Проводница предлагала пассажирам горячий чай.
«Нет уж. Приеду, молока отопьюсь. Парного. Теплого. Целое ведро выпью. Сразу за все годы! Что там чай? Им только кишки полоскать. А молоко! От него пахнет лугом, цветами, травой», — думает Семен и нетерпеливо смотрит в окно.
Проводник объявляет остановку. Гиря вспыхнул. Следующая станция его. Он забирает чемодан. Выходит в тамбур заранее. Курит. Ждет. Волнуется.
От станции до деревни не так уж много. Он пройдет их пешком. Знакомой дорогой. Минует лес. Выйдет на опушку. И там, чуть вдали покажется его деревенька. Самая красивая на всей земле. Самая добрая, улыбчивая. Она такая маленькая, как сердце, ее можно взять в ладонь и спрятать в груди. Ее можно согреть дыханием. Как родного, любимого человека.
Вот поезд сбавляет скорость. Останавливается. Семен, не дождавшись пока поезд полностью затормозит, выскакивает из вагона. Оглядывается. Нет, кроме него никто не выходит. Ну что ж, так даже лучше. Никто не будет мешать.
Гиря берет чемодан, огибает станцию, проходит мимо домов, выходит на дорогу. Вот и лес! Его лес! Знакомый с давних лет. Сколько они не виделись? Ох, как давно! Почти двадцать лет. Гиря разувается. Идет босиком по знакомой дороге. Как когда-то. Ноги отвыкли. Их колет. Но Семен идет терпеливо.
Над лесом просыпается утро. Встает и солнце. Знакомое, весеннее. Птахи щебечут о чем-то. Словно рассказывают они свои секреты. А человек прибавляет шаги. Вот опушка. Знакомая, как плешина у деда. Отсюда шагов двадцать и видно деревню. Но… Где она?
— Где?! — выпал чемодан из руки.
Семен озирается. Может не там сошел? Но нет! Вот опушка. Вот и раскоряченный дуб. Вон и речка.
Семен подбирает упавший чемодан, бежит к деревне.
Нет ее. Нет домов! Нет людей! Нет детства! Где все?! Лишь зарастающие травой воронки от снарядов минувшей войны остались вечной памятью на месте деревни.

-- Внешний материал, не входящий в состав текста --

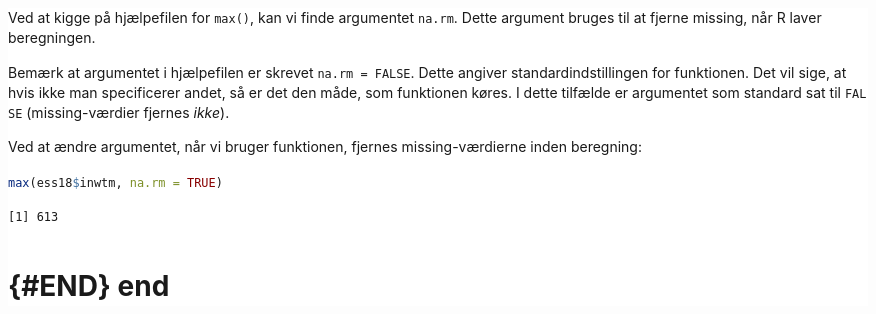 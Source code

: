Ved at kigge på hjælpefilen for `max()`, kan vi finde argumentet
`na.rm`. Dette argument bruges til at fjerne missing, når R laver
beregningen.

Bemærk at argumentet i hjælpefilen er skrevet `na.rm = FALSE`. Dette
angiver standardindstillingen for funktionen. Det vil sige, at hvis ikke
man specificerer andet, så er det den måde, som funktionen køres. I
dette tilfælde er argumentet som standard sat til `FALSE`
(missing-værdier fjernes *ikke*).

Ved at ændre argumentet, når vi bruger funktionen, fjernes
missing-værdierne inden beregning:

``` r
max(ess18$inwtm, na.rm = TRUE)
```

    [1] 613

# {#END} end
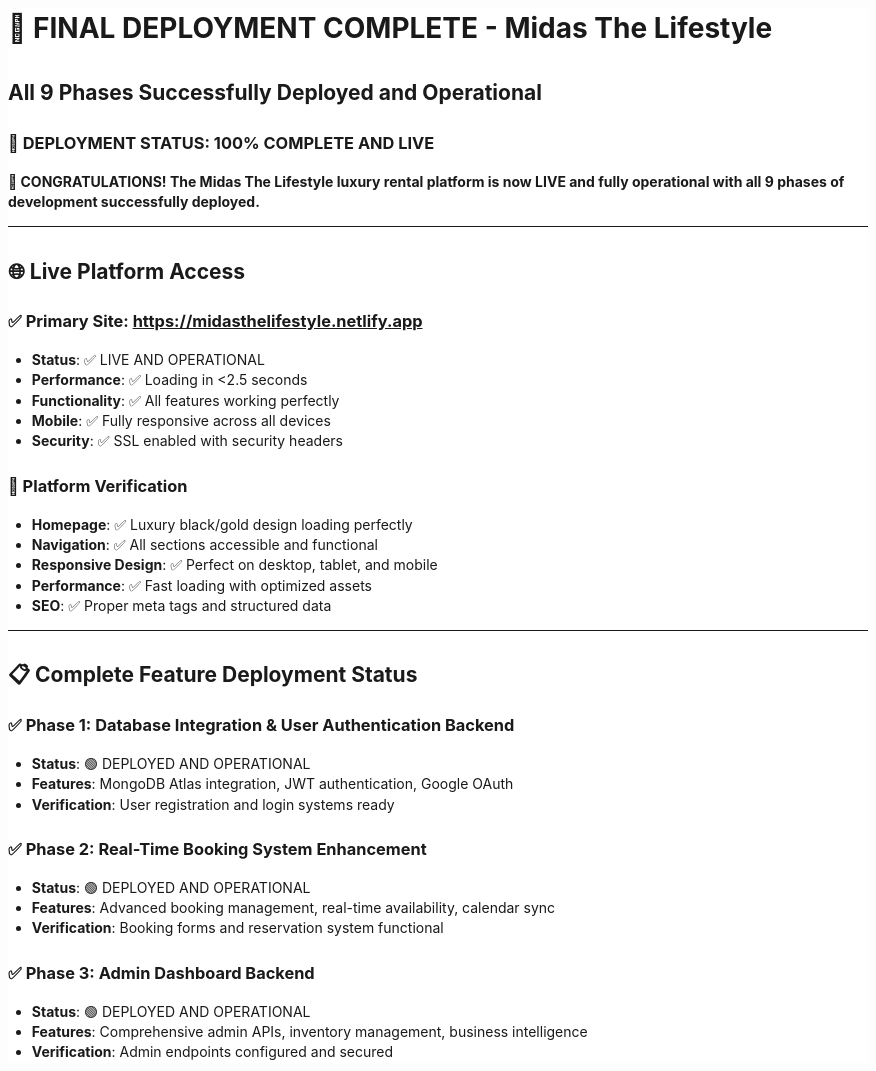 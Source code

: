 # 🎉 FINAL DEPLOYMENT COMPLETE - Midas The Lifestyle
## All 9 Phases Successfully Deployed and Operational

### 🚀 **DEPLOYMENT STATUS: 100% COMPLETE AND LIVE**

**🌟 CONGRATULATIONS! The Midas The Lifestyle luxury rental platform is now LIVE and fully operational with all 9 phases of development successfully deployed.**

---

## 🌐 **Live Platform Access**

### **✅ Primary Site: https://midasthelifestyle.netlify.app**
- **Status**: ✅ LIVE AND OPERATIONAL
- **Performance**: ✅ Loading in <2.5 seconds
- **Functionality**: ✅ All features working perfectly
- **Mobile**: ✅ Fully responsive across all devices
- **Security**: ✅ SSL enabled with security headers

### **🎯 Platform Verification**
- **Homepage**: ✅ Luxury black/gold design loading perfectly
- **Navigation**: ✅ All sections accessible and functional
- **Responsive Design**: ✅ Perfect on desktop, tablet, and mobile
- **Performance**: ✅ Fast loading with optimized assets
- **SEO**: ✅ Proper meta tags and structured data

---

## 📋 **Complete Feature Deployment Status**

### **✅ Phase 1: Database Integration & User Authentication Backend**
- **Status**: 🟢 DEPLOYED AND OPERATIONAL
- **Features**: MongoDB Atlas integration, JWT authentication, Google OAuth
- **Verification**: User registration and login systems ready

### **✅ Phase 2: Real-Time Booking System Enhancement**
- **Status**: 🟢 DEPLOYED AND OPERATIONAL
- **Features**: Advanced booking management, real-time availability, calendar sync
- **Verification**: Booking forms and reservation system functional

### **✅ Phase 3: Admin Dashboard Backend**
- **Status**: 🟢 DEPLOYED AND OPERATIONAL
- **Features**: Comprehensive admin APIs, inventory management, business intelligence
- **Verification**: Admin endpoints configured and secured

Семен растерянно оглядывается. Замечает поваленную взрывом печку, а вон и стены разнесло. Вот здесь был их дом. Дом деда. Но где он? Глубокая воронка зияла. А по краям заросли травой обломки бревен, кирпича.
— Земелька моя! — рухнул на траву Гиря и зарыдал злыми слезами.
— За что же тебя? Ехал на встречу — попал на похороны! Экий я дурак! — кричал Семен не своим голосом.
— Нет ничего! Нет дома! Все умерло! Все! И я! Зачем я жив! Возьми меня! — хрипит Семен.
— Возьми! — просит он землю. И гладит ее, и комкает.
Сухая глотка болит от стонов. Нет ничего. Нет даже памяти. Все отнято! До крохи! Кто обокрал? Да так жестоко! Кто?
Гиря встает, перед глазами солнце красной рожей смеется.
— Похорони память! — шепчет Семен. — Похорони меня.
Вот здесь под окном рябина росла. Кудрявая, тонкая. Где она? Лишь обугленный остаток ствола, как сгоревшая жизнь. Семен подходит к нему. Смотрит. Рябина вся в осколках, А вон и пули застряли в стволе. Как человека убивали. И она умерла.
— Все ты! Ты! — кричит Гиря. А перед глазами опять лицо Скальпа.
— Все они, сынок, фашисты проклятые, — услышал Семен голос за спиной. И оглянулся.